ABOUT THIS TASK:
Below are the records; give again exactly the line with "0 r-x-- libresolv-2.17.so", the line with "0 ----- libutil-2.17.so", and each line that lies between them, and nothing besides.

SUPPLIED ENTRIES:
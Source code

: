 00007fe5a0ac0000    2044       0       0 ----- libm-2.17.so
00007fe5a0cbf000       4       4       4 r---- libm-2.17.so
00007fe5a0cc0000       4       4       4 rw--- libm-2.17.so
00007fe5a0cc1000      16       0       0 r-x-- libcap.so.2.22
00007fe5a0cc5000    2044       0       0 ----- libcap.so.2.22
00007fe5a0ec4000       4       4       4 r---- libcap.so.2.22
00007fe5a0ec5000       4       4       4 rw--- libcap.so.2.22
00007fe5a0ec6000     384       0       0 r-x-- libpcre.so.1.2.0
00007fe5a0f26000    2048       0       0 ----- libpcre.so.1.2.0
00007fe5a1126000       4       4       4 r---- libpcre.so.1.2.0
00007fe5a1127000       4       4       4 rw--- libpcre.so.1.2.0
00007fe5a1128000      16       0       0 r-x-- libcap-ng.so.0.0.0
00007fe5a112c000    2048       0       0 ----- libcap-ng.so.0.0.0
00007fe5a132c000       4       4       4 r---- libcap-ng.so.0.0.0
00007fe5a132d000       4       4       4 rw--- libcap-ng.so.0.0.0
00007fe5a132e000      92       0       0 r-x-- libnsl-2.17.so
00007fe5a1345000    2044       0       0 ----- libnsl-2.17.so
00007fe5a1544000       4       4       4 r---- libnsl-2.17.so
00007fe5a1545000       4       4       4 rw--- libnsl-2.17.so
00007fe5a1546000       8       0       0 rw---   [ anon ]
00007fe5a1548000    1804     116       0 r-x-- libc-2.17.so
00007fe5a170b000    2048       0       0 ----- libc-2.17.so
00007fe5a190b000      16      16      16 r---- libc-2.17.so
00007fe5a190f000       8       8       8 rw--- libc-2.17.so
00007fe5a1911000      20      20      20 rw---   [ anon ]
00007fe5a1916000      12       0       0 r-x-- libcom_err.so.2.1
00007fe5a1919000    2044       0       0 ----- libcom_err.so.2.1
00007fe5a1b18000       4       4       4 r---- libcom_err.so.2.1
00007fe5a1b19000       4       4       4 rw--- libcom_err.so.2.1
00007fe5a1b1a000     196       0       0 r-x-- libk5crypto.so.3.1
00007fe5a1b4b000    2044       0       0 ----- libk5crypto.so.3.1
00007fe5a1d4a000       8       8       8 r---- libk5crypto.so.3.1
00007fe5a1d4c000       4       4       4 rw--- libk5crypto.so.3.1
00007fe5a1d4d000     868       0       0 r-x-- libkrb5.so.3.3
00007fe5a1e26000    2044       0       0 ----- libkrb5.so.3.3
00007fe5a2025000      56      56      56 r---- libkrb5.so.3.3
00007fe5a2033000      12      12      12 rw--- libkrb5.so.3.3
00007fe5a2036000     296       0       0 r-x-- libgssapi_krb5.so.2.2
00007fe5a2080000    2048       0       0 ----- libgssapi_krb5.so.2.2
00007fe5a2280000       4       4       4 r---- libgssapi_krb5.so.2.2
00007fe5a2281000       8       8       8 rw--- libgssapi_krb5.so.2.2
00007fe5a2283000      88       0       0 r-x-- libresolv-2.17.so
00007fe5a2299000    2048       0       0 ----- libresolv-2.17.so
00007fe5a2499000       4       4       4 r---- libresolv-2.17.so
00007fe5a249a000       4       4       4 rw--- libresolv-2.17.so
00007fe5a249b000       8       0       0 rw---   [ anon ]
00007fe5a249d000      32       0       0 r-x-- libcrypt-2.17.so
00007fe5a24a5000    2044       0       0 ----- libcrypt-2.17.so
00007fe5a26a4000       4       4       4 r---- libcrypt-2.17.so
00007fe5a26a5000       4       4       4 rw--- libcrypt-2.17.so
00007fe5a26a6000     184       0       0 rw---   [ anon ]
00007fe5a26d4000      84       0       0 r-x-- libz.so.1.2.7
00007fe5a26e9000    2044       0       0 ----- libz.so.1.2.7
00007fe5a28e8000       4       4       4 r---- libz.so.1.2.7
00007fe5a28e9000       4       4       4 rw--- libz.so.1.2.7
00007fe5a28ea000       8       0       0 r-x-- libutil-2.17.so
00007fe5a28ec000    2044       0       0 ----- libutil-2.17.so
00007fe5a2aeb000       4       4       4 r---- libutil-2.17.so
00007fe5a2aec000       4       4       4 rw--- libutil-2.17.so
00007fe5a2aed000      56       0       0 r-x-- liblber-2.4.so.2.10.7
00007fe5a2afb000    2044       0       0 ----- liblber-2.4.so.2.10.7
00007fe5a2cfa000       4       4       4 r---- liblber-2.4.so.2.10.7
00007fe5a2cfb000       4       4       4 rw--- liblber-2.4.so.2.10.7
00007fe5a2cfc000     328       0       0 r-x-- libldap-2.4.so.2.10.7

--

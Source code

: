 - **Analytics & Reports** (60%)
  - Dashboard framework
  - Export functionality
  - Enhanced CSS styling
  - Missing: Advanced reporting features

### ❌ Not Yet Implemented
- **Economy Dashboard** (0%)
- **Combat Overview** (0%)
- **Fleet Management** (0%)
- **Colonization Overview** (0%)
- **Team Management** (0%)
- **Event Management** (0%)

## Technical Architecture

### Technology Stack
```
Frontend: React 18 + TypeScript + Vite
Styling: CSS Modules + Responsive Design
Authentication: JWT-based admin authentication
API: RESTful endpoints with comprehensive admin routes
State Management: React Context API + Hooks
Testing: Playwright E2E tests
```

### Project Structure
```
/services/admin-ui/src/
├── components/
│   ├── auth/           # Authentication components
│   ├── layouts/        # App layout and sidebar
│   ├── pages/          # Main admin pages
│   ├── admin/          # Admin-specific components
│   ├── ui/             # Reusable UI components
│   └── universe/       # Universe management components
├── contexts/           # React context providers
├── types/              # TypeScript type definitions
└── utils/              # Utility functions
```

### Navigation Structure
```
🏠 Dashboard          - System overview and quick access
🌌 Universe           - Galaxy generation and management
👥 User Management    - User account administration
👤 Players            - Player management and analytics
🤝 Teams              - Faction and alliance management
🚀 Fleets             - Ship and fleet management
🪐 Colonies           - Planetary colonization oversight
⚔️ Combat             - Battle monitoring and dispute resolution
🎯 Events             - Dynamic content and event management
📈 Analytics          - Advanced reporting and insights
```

---

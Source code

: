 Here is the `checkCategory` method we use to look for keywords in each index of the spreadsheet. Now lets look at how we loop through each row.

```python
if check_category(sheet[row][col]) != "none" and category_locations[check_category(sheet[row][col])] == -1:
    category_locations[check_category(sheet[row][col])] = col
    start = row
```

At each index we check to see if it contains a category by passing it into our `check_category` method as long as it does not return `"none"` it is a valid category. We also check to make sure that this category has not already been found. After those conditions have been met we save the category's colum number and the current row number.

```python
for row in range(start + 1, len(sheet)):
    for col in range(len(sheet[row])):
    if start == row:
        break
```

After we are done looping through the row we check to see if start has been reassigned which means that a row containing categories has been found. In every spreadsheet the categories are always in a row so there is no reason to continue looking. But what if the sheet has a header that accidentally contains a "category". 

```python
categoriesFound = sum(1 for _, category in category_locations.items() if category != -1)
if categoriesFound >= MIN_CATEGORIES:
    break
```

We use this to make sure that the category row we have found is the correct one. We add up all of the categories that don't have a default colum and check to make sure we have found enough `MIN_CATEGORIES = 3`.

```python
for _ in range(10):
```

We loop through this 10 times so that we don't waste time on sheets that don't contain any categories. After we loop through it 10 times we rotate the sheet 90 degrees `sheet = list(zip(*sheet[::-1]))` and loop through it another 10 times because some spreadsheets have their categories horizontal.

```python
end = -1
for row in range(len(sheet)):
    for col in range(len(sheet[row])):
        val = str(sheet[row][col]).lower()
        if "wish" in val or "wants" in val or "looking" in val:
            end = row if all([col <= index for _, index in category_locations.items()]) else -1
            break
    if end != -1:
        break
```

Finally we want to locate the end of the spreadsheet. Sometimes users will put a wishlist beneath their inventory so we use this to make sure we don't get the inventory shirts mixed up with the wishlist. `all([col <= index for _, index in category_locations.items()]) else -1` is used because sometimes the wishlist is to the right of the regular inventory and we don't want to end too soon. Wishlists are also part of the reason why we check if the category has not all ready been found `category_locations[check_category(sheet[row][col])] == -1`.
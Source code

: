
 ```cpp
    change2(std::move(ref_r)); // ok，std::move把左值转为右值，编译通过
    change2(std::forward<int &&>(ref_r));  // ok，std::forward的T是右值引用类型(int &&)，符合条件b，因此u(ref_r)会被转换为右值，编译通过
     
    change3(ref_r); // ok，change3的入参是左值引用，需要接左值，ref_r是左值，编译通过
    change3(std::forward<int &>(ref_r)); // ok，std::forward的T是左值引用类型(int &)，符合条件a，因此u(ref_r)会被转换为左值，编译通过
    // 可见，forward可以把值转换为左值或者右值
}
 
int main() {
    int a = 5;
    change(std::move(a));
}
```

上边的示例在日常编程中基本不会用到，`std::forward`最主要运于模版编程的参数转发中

EXERCISE RESULT:
00007fe5a2283000      88       0       0 r-x-- libresolv-2.17.so
00007fe5a2299000    2048       0       0 ----- libresolv-2.17.so
00007fe5a2499000       4       4       4 r---- libresolv-2.17.so
00007fe5a249a000       4       4       4 rw--- libresolv-2.17.so
00007fe5a249b000       8       0       0 rw---   [ anon ]
00007fe5a249d000      32       0       0 r-x-- libcrypt-2.17.so
00007fe5a24a5000    2044       0       0 ----- libcrypt-2.17.so
00007fe5a26a4000       4       4       4 r---- libcrypt-2.17.so
00007fe5a26a5000       4       4       4 rw--- libcrypt-2.17.so
00007fe5a26a6000     184       0       0 rw---   [ anon ]
00007fe5a26d4000      84       0       0 r-x-- libz.so.1.2.7
00007fe5a26e9000    2044       0       0 ----- libz.so.1.2.7
00007fe5a28e8000       4       4       4 r---- libz.so.1.2.7
00007fe5a28e9000       4       4       4 rw--- libz.so.1.2.7
00007fe5a28ea000       8       0       0 r-x-- libutil-2.17.so
00007fe5a28ec000    2044       0       0 ----- libutil-2.17.so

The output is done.